*** Opening RECORDS SUPPLIED ***

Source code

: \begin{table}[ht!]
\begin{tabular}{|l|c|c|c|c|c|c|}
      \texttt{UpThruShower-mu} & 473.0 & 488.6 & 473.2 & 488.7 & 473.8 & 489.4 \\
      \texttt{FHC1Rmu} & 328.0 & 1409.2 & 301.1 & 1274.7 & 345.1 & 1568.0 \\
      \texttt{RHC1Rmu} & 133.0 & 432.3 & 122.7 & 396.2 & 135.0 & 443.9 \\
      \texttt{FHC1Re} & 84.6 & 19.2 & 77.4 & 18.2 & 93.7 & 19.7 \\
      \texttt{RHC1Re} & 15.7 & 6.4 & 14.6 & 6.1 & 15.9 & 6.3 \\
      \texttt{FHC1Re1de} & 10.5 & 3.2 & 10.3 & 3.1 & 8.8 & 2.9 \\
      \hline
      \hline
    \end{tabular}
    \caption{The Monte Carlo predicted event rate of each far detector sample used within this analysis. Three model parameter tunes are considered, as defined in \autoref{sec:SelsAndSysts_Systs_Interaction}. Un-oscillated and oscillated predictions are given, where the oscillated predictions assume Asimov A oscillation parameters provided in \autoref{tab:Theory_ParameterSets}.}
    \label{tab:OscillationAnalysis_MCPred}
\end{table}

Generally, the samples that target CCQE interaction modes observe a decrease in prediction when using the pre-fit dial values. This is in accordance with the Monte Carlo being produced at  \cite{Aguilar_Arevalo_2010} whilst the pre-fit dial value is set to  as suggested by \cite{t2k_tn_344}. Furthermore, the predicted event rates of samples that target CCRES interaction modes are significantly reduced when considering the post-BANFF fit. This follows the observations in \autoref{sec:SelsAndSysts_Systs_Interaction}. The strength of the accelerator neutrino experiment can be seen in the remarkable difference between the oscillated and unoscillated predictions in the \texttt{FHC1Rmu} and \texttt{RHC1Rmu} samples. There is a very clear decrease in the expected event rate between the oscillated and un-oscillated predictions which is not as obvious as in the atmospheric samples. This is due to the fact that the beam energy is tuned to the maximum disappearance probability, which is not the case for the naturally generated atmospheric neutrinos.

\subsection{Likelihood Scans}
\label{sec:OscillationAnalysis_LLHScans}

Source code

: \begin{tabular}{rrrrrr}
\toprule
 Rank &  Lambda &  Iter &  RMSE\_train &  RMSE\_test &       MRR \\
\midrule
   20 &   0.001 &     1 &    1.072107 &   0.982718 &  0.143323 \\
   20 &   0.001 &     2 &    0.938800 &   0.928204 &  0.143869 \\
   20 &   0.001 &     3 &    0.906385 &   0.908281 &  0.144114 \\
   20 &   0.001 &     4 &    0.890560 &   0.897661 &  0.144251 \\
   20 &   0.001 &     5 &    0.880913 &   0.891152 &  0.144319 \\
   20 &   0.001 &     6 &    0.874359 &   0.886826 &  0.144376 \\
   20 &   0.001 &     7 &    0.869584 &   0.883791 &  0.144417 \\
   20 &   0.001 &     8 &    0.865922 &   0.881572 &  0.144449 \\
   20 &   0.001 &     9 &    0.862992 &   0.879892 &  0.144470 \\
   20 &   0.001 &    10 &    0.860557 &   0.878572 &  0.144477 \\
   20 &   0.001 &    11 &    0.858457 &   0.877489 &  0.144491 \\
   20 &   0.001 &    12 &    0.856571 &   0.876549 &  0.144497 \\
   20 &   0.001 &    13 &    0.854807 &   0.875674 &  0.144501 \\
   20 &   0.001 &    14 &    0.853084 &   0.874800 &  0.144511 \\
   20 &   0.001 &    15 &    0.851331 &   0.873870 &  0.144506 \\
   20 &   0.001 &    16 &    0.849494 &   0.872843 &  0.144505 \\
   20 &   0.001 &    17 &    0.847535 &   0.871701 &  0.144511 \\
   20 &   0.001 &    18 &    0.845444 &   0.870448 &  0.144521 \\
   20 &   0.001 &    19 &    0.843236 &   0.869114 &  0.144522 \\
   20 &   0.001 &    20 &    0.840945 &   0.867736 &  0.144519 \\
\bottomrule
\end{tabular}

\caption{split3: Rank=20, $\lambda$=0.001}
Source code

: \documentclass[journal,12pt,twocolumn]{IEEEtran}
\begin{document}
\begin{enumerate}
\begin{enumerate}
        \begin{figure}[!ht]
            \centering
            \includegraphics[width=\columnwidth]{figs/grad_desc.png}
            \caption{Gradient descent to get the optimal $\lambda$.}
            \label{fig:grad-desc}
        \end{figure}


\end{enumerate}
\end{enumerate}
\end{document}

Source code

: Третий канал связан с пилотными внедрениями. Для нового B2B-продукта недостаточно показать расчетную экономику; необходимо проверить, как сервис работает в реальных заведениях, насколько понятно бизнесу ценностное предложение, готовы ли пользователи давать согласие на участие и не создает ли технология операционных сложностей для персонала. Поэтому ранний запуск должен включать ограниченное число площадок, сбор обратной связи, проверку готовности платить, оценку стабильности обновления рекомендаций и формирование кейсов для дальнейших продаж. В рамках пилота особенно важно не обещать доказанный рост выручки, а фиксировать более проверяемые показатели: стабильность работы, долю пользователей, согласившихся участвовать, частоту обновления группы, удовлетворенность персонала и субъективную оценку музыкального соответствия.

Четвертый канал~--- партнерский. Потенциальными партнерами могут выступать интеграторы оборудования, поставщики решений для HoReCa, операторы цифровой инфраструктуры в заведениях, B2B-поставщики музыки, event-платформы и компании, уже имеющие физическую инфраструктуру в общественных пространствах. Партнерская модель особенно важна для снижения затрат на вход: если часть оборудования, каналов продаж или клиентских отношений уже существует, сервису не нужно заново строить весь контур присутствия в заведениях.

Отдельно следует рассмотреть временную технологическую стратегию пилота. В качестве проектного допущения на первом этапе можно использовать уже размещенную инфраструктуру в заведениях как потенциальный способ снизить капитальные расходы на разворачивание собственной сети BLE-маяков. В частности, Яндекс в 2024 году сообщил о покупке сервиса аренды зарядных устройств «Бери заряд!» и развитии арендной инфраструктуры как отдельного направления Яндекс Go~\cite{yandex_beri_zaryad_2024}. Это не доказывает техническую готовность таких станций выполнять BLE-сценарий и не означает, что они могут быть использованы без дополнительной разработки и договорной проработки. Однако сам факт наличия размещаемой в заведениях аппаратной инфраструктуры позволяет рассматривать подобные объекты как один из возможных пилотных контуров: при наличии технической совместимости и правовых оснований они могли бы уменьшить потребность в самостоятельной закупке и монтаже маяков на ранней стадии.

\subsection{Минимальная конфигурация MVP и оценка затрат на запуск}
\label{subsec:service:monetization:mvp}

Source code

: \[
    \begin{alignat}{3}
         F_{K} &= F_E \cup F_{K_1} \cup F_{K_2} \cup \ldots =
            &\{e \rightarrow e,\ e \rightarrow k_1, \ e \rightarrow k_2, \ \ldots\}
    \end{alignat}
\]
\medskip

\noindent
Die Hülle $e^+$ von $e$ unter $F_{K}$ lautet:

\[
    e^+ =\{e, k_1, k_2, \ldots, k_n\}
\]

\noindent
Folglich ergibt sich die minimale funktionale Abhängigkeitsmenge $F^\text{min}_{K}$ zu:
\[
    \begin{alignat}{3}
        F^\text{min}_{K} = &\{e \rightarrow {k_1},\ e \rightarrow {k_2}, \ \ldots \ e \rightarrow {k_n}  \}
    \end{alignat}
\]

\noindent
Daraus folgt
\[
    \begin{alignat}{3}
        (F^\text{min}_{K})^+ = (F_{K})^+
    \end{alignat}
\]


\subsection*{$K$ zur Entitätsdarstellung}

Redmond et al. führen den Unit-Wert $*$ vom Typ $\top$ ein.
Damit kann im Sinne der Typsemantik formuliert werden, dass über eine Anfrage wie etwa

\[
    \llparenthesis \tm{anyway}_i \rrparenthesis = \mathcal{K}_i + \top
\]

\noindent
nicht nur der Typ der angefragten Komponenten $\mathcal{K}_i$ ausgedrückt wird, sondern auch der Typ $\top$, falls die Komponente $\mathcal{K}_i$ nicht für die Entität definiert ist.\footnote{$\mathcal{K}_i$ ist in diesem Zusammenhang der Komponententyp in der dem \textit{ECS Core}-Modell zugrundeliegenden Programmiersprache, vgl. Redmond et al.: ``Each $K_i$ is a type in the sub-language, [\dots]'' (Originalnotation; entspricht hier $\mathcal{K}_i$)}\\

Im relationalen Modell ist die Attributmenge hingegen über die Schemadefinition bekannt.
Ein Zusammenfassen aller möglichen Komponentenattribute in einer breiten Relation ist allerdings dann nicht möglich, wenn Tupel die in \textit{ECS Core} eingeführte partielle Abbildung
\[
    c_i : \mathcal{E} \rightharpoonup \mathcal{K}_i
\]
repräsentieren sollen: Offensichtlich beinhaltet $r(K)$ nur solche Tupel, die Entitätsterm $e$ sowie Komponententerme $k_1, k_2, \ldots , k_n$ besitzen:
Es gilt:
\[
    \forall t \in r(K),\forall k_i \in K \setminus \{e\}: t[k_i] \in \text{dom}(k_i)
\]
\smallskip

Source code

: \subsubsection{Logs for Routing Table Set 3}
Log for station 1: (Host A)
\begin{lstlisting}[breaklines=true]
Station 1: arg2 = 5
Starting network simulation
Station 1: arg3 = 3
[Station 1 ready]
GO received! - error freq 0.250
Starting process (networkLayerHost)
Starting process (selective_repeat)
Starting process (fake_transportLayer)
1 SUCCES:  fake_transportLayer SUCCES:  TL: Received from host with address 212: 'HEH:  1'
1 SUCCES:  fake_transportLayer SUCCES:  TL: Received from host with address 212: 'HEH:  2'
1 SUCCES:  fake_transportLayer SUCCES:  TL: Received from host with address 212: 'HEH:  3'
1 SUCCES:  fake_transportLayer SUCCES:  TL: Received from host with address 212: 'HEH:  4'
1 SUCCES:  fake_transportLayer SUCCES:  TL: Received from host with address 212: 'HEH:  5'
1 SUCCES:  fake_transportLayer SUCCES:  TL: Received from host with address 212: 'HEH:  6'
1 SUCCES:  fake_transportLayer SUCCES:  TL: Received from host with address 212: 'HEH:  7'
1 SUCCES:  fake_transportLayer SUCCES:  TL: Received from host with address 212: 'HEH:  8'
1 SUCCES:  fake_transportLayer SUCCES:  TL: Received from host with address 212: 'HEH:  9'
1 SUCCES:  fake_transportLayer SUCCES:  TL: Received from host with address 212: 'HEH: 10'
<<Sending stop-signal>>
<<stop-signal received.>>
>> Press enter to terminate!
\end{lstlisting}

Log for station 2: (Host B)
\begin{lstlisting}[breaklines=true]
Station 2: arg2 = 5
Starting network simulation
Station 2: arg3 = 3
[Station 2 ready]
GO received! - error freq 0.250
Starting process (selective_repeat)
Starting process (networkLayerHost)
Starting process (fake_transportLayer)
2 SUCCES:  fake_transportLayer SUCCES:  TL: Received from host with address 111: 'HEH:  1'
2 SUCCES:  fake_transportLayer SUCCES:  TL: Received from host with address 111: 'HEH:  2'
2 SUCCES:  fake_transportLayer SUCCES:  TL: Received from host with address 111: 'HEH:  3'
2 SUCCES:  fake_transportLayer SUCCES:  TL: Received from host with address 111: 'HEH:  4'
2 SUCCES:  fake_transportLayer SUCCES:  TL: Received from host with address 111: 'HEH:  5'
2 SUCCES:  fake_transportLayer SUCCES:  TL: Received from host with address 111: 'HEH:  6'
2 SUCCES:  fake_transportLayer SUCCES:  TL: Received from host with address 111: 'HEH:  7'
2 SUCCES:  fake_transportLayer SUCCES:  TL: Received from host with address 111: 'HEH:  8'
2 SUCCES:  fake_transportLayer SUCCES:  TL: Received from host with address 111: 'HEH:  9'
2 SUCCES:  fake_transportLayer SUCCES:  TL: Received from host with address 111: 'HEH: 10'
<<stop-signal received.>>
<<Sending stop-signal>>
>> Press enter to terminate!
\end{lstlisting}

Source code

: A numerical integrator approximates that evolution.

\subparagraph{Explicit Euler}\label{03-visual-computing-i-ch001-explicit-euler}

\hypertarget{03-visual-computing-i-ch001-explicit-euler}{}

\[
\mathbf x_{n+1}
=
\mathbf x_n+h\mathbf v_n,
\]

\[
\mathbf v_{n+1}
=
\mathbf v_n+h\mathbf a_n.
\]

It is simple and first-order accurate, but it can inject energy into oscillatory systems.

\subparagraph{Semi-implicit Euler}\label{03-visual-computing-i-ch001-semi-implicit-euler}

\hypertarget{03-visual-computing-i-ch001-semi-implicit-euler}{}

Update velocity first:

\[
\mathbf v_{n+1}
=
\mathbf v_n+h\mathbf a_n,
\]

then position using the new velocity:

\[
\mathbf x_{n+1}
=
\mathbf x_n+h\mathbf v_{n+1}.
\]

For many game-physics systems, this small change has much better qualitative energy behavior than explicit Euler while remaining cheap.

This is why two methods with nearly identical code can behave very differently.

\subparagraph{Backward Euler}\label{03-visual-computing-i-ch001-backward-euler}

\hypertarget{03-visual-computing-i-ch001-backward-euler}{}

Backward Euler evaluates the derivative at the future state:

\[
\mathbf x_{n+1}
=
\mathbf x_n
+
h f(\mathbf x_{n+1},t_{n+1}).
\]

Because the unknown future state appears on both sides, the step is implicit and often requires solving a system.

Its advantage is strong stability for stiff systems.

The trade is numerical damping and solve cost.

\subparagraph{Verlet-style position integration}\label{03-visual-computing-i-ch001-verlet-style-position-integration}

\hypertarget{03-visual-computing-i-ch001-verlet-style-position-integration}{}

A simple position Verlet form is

*** Closing RECORDS SUPPLIED ***

Each line of the material that contains the string "mathcal" has to be copied out.

    \llparenthesis \tm{anyway}_i \rrparenthesis = \mathcal{K}_i + \top
nicht nur der Typ der angefragten Komponenten $\mathcal{K}_i$ ausgedrückt wird, sondern auch der Typ $\top$, falls die Komponente $\mathcal{K}_i$ nicht für die Entität definiert ist.\footnote{$\mathcal{K}_i$ ist in diesem Zusammenhang der Komponententyp in der dem \textit{ECS Core}-Modell zugrundeliegenden Programmiersprache, vgl. Redmond et al.: ``Each $K_i$ is a type in the sub-language, [\dots]'' (Originalnotation; entspricht hier $\mathcal{K}_i$)}\\
    c_i : \mathcal{E} \rightharpoonup \mathcal{K}_i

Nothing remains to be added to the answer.